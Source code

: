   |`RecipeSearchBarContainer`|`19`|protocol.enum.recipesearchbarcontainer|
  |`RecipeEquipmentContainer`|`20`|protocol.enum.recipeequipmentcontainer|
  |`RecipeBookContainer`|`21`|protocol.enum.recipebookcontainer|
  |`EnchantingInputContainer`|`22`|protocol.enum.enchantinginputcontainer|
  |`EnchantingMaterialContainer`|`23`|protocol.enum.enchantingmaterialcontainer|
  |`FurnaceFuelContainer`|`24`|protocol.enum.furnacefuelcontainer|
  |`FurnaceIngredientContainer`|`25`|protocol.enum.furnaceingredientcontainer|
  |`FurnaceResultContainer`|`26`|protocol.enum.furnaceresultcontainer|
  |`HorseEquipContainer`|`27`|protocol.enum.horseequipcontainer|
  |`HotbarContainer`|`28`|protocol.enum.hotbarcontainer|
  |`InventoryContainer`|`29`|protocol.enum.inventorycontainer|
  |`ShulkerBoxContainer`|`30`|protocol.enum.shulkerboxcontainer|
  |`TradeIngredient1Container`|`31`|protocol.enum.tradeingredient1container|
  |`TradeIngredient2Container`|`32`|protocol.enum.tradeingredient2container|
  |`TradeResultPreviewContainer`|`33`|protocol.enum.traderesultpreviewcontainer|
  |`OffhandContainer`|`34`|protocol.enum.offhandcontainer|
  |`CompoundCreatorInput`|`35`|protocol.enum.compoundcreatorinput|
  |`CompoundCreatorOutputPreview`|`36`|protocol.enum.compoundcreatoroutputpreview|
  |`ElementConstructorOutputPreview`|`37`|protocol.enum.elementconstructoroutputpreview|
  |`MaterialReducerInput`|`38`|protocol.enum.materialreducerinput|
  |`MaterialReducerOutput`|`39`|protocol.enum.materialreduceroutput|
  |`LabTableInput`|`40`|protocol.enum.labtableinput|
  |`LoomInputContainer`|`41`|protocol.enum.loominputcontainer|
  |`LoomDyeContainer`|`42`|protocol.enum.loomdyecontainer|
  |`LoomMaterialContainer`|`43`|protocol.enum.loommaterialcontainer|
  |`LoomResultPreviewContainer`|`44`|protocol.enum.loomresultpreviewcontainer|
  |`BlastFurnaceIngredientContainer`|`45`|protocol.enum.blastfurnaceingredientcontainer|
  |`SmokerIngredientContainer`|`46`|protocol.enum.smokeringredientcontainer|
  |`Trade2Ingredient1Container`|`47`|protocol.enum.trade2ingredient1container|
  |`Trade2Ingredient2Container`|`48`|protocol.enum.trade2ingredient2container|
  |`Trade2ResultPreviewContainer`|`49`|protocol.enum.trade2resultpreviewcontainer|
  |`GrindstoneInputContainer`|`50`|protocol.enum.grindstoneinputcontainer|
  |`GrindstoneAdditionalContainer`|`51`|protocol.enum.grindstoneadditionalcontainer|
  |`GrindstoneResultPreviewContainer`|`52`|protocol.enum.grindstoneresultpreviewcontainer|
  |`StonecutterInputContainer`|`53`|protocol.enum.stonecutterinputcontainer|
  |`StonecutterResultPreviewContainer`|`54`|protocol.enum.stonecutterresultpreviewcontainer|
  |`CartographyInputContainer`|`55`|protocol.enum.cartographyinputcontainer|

• • • • • • •

* **Work instructions**
An exact transcription of the data above is required.

* **Reply to the exercise**
Source code

:   |`RecipeSearchBarContainer`|`19`|protocol.enum.recipesearchbarcontainer|
  |`RecipeEquipmentContainer`|`20`|protocol.enum.recipeequipmentcontainer|
  |`RecipeBookContainer`|`21`|protocol.enum.recipebookcontainer|
  |`EnchantingInputContainer`|`22`|protocol.enum.enchantinginputcontainer|
  |`EnchantingMaterialContainer`|`23`|protocol.enum.enchantingmaterialcontainer|
  |`FurnaceFuelContainer`|`24`|protocol.enum.furnacefuelcontainer|
  |`FurnaceIngredientContainer`|`25`|protocol.enum.furnaceingredientcontainer|
  |`FurnaceResultContainer`|`26`|protocol.enum.furnaceresultcontainer|
  |`HorseEquipContainer`|`27`|protocol.enum.horseequipcontainer|
  |`HotbarContainer`|`28`|protocol.enum.hotbarcontainer|
  |`InventoryContainer`|`29`|protocol.enum.inventorycontainer|
  |`ShulkerBoxContainer`|`30`|protocol.enum.shulkerboxcontainer|
  |`TradeIngredient1Container`|`31`|protocol.enum.tradeingredient1container|
  |`TradeIngredient2Container`|`32`|protocol.enum.tradeingredient2container|
  |`TradeResultPreviewContainer`|`33`|protocol.enum.traderesultpreviewcontainer|
  |`OffhandContainer`|`34`|protocol.enum.offhandcontainer|
  |`CompoundCreatorInput`|`35`|protocol.enum.compoundcreatorinput|
  |`CompoundCreatorOutputPreview`|`36`|protocol.enum.compoundcreatoroutputpreview|
  |`ElementConstructorOutputPreview`|`37`|protocol.enum.elementconstructoroutputpreview|
  |`MaterialReducerInput`|`38`|protocol.enum.materialreducerinput|
  |`MaterialReducerOutput`|`39`|protocol.enum.materialreduceroutput|
  |`LabTableInput`|`40`|protocol.enum.labtableinput|
  |`LoomInputContainer`|`41`|protocol.enum.loominputcontainer|
  |`LoomDyeContainer`|`42`|protocol.enum.loomdyecontainer|
  |`LoomMaterialContainer`|`43`|protocol.enum.loommaterialcontainer|
  |`LoomResultPreviewContainer`|`44`|protocol.enum.loomresultpreviewcontainer|
  |`BlastFurnaceIngredientContainer`|`45`|protocol.enum.blastfurnaceingredientcontainer|
  |`SmokerIngredientContainer`|`46`|protocol.enum.smokeringredientcontainer|
  |`Trade2Ingredient1Container`|`47`|protocol.enum.trade2ingredient1container|
  |`Trade2Ingredient2Container`|`48`|protocol.enum.trade2ingredient2container|
  |`Trade2ResultPreviewContainer`|`49`|protocol.enum.trade2resultpreviewcontainer|
  |`GrindstoneInputContainer`|`50`|protocol.enum.grindstoneinputcontainer|
  |`GrindstoneAdditionalContainer`|`51`|protocol.enum.grindstoneadditionalcontainer|
  |`GrindstoneResultPreviewContainer`|`52`|protocol.enum.grindstoneresultpreviewcontainer|
  |`StonecutterInputContainer`|`53`|protocol.enum.stonecutterinputcontainer|
  |`StonecutterResultPreviewContainer`|`54`|protocol.enum.stonecutterresultpreviewcontainer|
  |`CartographyInputContainer`|`55`|protocol.enum.cartographyinputcontainer|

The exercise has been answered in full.